Northern Prairie Wildlife Research Center
A rather rare plant in North Dakota, leafystem fleabane has been collected several times west of the Missouri River, but only once east of the River. This is a western plant that ranges from Alberta and British Columbia south to Nebraska and New Mexico at elevations below 10,500 ft.
Leafystem fleabane is perennial from an underground woody structure called a caudex. Plants are up to two feet tall and covered with fine, spreading hairs. Basal leaves are up to five inches long and an inch wide. Unlike many Erigerons, this species has numerous leaves on the stem mostly as large as the basal leaves; only the uppermost leaves are noticeably reduced in size. Up to 20 flower heads about an inch wide form atop the stems and on the axils of upper leaves. Each head has 100-150 blue or rose-purple ray flowers. Fruits are achenes as in sunflower and dandelion.

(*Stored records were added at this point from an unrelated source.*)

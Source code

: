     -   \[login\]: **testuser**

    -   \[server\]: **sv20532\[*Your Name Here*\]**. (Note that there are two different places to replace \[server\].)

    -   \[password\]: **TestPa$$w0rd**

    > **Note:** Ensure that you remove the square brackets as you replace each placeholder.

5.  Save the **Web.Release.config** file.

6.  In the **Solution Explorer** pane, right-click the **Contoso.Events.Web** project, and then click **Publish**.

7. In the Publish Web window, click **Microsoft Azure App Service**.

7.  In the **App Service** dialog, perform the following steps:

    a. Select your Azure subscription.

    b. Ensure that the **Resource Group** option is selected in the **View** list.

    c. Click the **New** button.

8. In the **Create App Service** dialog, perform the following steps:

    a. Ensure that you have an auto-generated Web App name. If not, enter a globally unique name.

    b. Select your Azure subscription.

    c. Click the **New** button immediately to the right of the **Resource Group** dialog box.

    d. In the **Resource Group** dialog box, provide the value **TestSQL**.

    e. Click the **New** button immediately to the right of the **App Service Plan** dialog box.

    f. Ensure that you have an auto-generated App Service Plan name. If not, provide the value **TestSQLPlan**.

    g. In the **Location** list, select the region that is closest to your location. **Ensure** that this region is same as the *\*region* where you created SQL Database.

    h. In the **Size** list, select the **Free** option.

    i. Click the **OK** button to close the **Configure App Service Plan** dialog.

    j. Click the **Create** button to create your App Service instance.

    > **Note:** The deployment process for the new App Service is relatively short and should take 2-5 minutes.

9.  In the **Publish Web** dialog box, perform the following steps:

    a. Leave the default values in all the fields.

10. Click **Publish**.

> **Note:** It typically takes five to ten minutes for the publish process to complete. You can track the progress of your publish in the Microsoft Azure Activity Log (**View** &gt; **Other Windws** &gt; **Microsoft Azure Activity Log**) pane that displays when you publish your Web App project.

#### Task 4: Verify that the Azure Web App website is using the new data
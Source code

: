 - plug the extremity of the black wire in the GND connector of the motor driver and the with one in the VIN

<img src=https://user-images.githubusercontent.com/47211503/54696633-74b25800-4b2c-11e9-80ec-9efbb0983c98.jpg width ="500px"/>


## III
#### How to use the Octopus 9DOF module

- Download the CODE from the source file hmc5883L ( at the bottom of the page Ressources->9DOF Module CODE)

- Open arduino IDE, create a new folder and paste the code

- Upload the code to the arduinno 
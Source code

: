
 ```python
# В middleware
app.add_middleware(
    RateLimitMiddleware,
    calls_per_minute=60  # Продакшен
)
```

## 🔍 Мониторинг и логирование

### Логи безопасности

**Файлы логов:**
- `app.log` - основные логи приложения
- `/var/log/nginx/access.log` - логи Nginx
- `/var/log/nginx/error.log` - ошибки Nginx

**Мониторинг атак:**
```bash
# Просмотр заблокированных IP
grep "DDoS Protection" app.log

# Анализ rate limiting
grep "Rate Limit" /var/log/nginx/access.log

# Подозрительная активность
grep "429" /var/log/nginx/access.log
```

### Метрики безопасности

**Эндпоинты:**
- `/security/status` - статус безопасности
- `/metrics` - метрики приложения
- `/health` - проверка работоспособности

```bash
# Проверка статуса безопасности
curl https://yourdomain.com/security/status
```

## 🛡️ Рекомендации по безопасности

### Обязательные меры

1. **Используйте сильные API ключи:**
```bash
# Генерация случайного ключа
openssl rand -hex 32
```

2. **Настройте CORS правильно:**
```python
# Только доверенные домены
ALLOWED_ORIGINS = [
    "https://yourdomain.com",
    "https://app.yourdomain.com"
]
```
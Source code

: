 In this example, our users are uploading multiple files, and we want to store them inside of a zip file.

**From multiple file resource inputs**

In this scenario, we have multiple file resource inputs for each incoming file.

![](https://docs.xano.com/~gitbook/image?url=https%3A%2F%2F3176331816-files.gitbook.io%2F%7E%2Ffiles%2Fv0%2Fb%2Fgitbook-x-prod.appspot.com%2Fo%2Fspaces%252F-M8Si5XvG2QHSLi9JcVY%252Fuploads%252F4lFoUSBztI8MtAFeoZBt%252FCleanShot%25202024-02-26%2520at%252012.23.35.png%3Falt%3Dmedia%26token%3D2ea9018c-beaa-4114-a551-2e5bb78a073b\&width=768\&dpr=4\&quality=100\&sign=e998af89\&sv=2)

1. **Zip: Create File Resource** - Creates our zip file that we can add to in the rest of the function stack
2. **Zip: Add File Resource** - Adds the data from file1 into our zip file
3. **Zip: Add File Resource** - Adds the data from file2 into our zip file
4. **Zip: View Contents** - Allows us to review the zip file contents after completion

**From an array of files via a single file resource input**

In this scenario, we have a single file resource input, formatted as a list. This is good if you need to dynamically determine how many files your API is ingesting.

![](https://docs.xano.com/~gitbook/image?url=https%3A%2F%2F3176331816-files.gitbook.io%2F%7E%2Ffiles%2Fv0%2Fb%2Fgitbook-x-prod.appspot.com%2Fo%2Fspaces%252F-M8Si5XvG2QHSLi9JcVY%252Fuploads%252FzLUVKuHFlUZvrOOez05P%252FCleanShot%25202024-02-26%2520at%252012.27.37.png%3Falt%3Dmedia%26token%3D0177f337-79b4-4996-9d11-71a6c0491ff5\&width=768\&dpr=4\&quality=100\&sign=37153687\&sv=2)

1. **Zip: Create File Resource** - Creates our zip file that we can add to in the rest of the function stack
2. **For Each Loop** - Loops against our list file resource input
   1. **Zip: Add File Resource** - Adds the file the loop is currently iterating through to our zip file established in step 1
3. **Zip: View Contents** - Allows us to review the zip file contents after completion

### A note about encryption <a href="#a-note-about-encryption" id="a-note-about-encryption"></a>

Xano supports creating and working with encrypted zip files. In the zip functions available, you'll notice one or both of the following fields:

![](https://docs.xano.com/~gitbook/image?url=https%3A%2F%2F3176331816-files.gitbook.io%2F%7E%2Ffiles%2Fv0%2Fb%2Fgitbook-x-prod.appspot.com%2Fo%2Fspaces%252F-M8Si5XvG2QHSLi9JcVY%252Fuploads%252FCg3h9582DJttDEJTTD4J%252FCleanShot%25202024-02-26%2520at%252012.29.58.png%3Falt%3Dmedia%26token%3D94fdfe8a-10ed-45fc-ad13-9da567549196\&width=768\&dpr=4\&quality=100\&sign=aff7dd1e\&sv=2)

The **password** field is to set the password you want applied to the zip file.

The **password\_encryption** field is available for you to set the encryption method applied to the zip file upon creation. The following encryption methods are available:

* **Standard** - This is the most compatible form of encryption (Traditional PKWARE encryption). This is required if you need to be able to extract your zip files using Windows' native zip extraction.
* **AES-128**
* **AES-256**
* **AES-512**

Look for leafystem fleabane in August in meadows or around the bases of hills. I have no information on the effects of grazing on this species, but cattle seem to avoid eating the more common fleabanes. Some Erigerons are purported to drive away fleas, relieve toothache, and cure various diseases, but I could find no references to any economic values for leafystem fleabane.
This plant is a member of the sunflower family (Asteraceae), an immense group containing over 15,000 species worldwide. The family contains edible species such as lettuce and salsify, ornamentals like chrysanthemums and zinnias, and noxious weeds like thistles and cockleburs.
The generic name Erigeron stems from the Greek eri, "early" and geron "old man," in reference to early-flowering plants with a hoary appearance. The specific epithet subtrinervis probably refers to nerves on the achenes that usually number less than three. Leafystem fleabane was first named for science in 1894 by the Swedish-born American botanist Per Axel Rydberg (1860-1931), curator of the New York Botanical Garden and author of several major floras of the American west.